[Stored entries]
▶
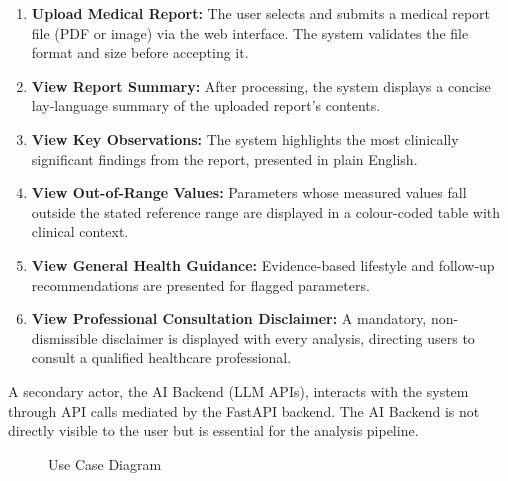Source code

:\documentclass[12pt,a4paper]{report}
\begin{document}
\begin{enumerate}
    \item \textbf{Upload Medical Report:} The user selects and submits a medical report file (PDF or image) via the web interface. The system validates the file format and size before accepting it.
    \item \textbf{View Report Summary:} After processing, the system displays a concise lay-language summary of the uploaded report's contents.
    \item \textbf{View Key Observations:} The system highlights the most clinically significant findings from the report, presented in plain English.
    \item \textbf{View Out-of-Range Values:} Parameters whose measured values fall outside the stated reference range are displayed in a colour-coded table with clinical context.
    \item \textbf{View General Health Guidance:} Evidence-based lifestyle and follow-up recommendations are presented for flagged parameters.
    \item \textbf{View Professional Consultation Disclaimer:} A mandatory, non-dismissible disclaimer is displayed with every analysis, directing users to consult a qualified healthcare professional.
\end{enumerate}

A secondary actor, the AI Backend (LLM APIs), interacts with the system through API calls mediated by the FastAPI backend. The AI Backend is not directly visible to the user but is essential for the analysis pipeline.

\begin{figure}[h]
    \centering
    \caption{Use Case Diagram}
\end{figure}
\end{document}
◀
▶ **YOUR GOAL**:
The answer should consist only of the lines from the one containing "before accepting it." through the last line of the data, given again exactly.

▶ **ANSWER FOR THE TASK**:
    \item \textbf{Upload Medical Report:} The user selects and submits a medical report file (PDF or image) via the web interface. The system validates the file format and size before accepting it.
    \item \textbf{View Report Summary:} After processing, the system displays a concise lay-language summary of the uploaded report's contents.
    \item \textbf{View Key Observations:} The system highlights the most clinically significant findings from the report, presented in plain English.
    \item \textbf{View Out-of-Range Values:} Parameters whose measured values fall outside the stated reference range are displayed in a colour-coded table with clinical context.
    \item \textbf{View General Health Guidance:} Evidence-based lifestyle and follow-up recommendations are presented for flagged parameters.
    \item \textbf{View Professional Consultation Disclaimer:} A mandatory, non-dismissible disclaimer is displayed with every analysis, directing users to consult a qualified healthcare professional.
\end{enumerate}

A secondary actor, the AI Backend (LLM APIs), interacts with the system through API calls mediated by the FastAPI backend. The AI Backend is not directly visible to the user but is essential for the analysis pipeline.

\begin{figure}[h]
    \centering
    \caption{Use Case Diagram}
\end{figure}
\end{document}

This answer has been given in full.